Buying a top growth stock on weakness can result in fantastic gains for long-term investors. The key is to understand why a stock may be struggling. If it’s due to market or industry-related factors, and the underlying business remains in solid shape, it can be an optimal time to invest in a struggling stock.
One growth stock that’s been under pressure in recent months is e.l.f. Beauty (NYSE: ELF). Although the company has been posting strong results, it’s stock down around 50% from its 52-week high of $221.83.
Is this an example of a good growth stock to buy on the dip or are there real problems at e.l.f. that should prevent you from investing in the business?
Shares of e.l.f. began nosediving in early August after the company released its earnings numbers. Growth was good for the cosmetics company but wasn’t impressive enough due to rising expenses and tepid guidance.
The business generated strong 50% revenue growth, with its top line rising to $324.5 million for the June quarter, but net income declined by more than 10% as the company incurred higher costs. For fiscal 2025, which ends in March, e.l.f. is projecting net sales of around $1.29 billion, which would represent an increase of approximately 26%, compared to the previous year. That’s a sizable slowdown in the business and may have spooked investors expecting a more gradual decline in the growth rate.
A stock that’s trading at an inflated valuation can create expectations of high continued growth. When that doesn’t happen, a correction can follow.

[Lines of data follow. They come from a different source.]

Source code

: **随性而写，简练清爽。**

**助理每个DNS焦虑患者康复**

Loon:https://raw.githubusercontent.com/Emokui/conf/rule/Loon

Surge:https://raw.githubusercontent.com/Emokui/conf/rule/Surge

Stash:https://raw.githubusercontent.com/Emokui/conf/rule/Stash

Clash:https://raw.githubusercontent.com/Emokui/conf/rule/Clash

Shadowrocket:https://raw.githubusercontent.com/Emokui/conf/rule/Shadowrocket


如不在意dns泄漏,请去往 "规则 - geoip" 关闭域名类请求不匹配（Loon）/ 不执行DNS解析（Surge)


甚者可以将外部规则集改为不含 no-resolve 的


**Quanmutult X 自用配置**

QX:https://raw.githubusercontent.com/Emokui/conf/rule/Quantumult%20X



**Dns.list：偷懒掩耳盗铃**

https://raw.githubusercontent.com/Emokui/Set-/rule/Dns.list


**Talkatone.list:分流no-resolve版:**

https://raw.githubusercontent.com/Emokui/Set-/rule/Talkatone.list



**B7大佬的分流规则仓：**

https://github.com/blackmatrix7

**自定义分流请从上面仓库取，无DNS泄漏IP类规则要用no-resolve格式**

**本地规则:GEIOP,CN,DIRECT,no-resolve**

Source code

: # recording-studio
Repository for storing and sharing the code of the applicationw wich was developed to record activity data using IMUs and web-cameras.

Due to e.l.f. Beauty’s impressive and continued growth over the years, investors have been eagerly buying up shares of the company, sending its valuation soaring. Despite the big drop in price recently, the stock is still trading at more than 50x trailing earnings. The positive spin is that this is significantly lower than what the stock has averaged over the past few years.
You can look at this and see a stock that’s been trading at a high premium for a long time and was overdue for a sell-off, or a cheap stock worth buying at this reduced valuation. Some high-powered growth stocks can sustain high valuations, even at more than 50x or 60x earnings, due to their strong outlooks.

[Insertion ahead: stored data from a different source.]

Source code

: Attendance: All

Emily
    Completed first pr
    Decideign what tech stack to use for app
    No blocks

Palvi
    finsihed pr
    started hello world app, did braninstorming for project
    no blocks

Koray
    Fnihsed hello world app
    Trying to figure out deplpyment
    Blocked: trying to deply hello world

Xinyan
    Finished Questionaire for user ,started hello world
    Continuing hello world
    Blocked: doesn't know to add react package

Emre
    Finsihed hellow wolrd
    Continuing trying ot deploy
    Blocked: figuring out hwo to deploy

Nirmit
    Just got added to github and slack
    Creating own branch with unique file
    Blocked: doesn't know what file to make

Analysts appear to think that e.l.f. stock can recover, as the consensus analyst price target is more than $186, implying an upside of 65% for investors who buy the stock today.

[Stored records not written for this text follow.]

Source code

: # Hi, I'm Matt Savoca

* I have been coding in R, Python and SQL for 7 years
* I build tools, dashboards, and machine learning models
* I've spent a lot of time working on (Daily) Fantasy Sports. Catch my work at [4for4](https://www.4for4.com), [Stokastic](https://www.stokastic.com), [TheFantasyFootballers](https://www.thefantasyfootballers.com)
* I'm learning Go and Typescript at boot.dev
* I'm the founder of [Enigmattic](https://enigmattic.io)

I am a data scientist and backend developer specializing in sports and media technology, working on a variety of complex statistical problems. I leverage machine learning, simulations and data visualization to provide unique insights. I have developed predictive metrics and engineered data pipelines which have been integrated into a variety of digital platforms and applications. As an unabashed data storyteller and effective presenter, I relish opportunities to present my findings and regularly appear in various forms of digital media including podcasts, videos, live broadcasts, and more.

A slowdown in e.l.f.’s business may have been inevitable, given the headwinds the economy is facing these days, and that it’s difficult to maintain such a high growth rate for long. However, the need for low-cost beauty products still presents the business with an attractive long-term growth opportunity. And e.l.f. has been growing its profits over the years. As the company continues to scale, its earnings numbers should improve, paving the way for a better valuation in the future.